In rare instances, the property can apply for relief under the Condominium and Cooperative Abuse Relief Act, passed in 1980, which in limited instances allows a board to terminate a sponsor's pre-conversion sweetheart lease. Unfortunately, it is unusual for a court to allow a lease termination, because the owners knew about the lease - or should have read it - before they moved into the building. "That's why the attorney general or the courts won't say, 'These people are getting screwed, let's rewrite the lease.' As onerous as it may sound, you may really be stuck with a sponsor's commercial lease," notes Brucker.
That's when boards have to get really creative with a difficult tenant, such as being willing to extend a lease at favorable terms in exchange for a guarantee that the tenant won't put in a nightclub or a bar. Still, boards need to think carefully about what they want to trade and whether an immediate gain is worth a future loss.

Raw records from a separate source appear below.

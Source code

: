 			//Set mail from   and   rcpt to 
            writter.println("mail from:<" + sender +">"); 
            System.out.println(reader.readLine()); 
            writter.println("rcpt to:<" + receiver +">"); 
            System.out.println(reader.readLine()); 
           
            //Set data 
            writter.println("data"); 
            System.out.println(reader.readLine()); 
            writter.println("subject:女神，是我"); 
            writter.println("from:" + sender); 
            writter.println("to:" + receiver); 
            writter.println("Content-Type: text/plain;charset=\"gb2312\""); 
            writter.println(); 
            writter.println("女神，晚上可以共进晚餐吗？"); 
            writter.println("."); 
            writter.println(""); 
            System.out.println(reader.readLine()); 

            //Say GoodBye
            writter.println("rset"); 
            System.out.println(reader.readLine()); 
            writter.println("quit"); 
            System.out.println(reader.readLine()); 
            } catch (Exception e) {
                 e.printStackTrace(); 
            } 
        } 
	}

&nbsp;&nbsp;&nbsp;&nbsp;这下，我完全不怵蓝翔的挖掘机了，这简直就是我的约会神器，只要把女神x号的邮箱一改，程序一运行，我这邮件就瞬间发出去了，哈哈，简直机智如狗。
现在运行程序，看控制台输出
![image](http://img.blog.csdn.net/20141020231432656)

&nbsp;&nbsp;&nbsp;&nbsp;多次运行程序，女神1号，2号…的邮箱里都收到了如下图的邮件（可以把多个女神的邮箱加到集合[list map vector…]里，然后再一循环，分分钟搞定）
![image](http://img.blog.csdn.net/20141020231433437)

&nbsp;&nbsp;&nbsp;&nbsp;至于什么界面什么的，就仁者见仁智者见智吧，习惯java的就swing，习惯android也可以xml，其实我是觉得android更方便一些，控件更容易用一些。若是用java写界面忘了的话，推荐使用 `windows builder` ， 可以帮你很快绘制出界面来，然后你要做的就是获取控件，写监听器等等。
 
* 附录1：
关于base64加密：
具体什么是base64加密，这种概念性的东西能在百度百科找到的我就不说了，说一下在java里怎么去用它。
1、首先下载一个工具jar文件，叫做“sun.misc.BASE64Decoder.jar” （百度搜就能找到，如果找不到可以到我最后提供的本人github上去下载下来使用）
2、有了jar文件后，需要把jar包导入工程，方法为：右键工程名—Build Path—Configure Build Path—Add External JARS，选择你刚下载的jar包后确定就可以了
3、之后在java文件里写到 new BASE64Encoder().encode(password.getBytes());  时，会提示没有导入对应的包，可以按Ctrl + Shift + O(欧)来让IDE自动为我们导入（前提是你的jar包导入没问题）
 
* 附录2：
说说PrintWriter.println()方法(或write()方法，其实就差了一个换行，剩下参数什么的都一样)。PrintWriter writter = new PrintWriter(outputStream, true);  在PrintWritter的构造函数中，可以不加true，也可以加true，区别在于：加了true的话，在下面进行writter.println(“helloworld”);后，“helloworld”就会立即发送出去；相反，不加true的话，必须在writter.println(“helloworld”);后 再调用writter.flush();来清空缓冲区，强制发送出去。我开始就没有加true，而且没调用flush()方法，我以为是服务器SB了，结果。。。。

Take the example of a co-op on Central Park West, which 15 years ago wanted to raise money to pay for a major renovation, but didn't want to take out a high-interest loan. The board sold the building's commercial space to three tenants, turning these medical providers into shareholders with a limited proprietary lease. While the sale guaranteed a steady stream of income for the property, and an immediate infusion of cash, over the years, one director acknowledges, the board has at times sorely regretted the loss of rental income in a hot commercial market.
Another problem can arise when the building changes managing agents. "It's very rare for the new manager to look at the lease," warns Brucker. "What they look at is how much was billed in the past and then continue to bill it. That happens all the time. We have more than one co-op where the commercial lease says capital improvements are paid by one party, while repairs are paid by the other party and nobody ever passed through the cost of the repair to the tenant."
In the end, a building should have its attorney look at the lease, make sure everything is in order, and summarize it for the board. If you don't, you could be getting less than you are owed - and more than you bargained for.